Please repeat the line that contains "还有一种方法，根据题意，完全" and every line after it, exactly, through the end of the records.

Collected data:
Segment Open
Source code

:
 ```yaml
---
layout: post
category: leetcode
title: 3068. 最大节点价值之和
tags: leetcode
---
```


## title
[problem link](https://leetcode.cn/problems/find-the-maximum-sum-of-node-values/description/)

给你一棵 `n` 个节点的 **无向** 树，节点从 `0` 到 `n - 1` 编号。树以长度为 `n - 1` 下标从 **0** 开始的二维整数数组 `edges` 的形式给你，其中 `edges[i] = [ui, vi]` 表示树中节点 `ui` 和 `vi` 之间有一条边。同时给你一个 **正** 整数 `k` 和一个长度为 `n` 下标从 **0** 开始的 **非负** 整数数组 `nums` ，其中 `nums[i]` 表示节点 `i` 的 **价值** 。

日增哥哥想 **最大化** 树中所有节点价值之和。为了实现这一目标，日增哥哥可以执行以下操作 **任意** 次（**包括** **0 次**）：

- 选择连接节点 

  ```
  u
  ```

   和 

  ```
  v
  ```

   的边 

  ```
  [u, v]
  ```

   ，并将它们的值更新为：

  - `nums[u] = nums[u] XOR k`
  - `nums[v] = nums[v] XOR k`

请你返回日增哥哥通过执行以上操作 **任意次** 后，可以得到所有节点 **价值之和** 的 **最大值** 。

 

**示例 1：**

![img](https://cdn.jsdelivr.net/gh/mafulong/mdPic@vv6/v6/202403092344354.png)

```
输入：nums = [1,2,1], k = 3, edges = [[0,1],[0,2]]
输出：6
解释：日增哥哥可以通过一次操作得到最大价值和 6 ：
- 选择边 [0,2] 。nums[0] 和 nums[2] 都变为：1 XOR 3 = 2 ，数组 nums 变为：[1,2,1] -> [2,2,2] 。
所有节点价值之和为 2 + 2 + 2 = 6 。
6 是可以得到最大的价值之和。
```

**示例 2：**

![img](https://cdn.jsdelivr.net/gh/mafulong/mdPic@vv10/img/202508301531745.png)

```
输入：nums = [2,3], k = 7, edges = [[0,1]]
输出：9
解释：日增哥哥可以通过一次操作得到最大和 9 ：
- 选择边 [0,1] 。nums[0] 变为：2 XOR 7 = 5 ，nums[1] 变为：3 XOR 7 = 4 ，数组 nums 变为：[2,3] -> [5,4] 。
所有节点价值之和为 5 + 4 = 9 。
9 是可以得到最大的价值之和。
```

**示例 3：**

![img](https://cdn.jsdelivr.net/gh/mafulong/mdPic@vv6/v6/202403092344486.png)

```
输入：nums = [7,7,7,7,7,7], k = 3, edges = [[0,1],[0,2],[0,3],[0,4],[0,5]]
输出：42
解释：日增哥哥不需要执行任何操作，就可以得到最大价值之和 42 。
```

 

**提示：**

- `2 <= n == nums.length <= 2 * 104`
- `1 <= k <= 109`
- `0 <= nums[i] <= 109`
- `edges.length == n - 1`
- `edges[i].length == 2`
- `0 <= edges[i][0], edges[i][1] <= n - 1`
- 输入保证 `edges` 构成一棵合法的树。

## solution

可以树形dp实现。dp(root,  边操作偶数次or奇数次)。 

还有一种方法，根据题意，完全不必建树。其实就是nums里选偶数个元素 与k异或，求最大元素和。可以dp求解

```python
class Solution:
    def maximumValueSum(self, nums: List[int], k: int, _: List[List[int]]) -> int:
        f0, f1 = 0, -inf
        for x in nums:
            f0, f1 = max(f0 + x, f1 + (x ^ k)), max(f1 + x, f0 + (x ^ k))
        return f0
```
Segment Closed
* THE COMPLETED TASK:
还有一种方法，根据题意，完全不必建树。其实就是nums里选偶数个元素 与k异或，求最大元素和。可以dp求解

```python
class Solution:
    def maximumValueSum(self, nums: List[int], k: int, _: List[List[int]]) -> int:
        f0, f1 = 0, -inf
        for x in nums:
            f0, f1 = max(f0 + x, f1 + (x ^ k)), max(f1 + x, f0 + (x ^ k))
        return f0
```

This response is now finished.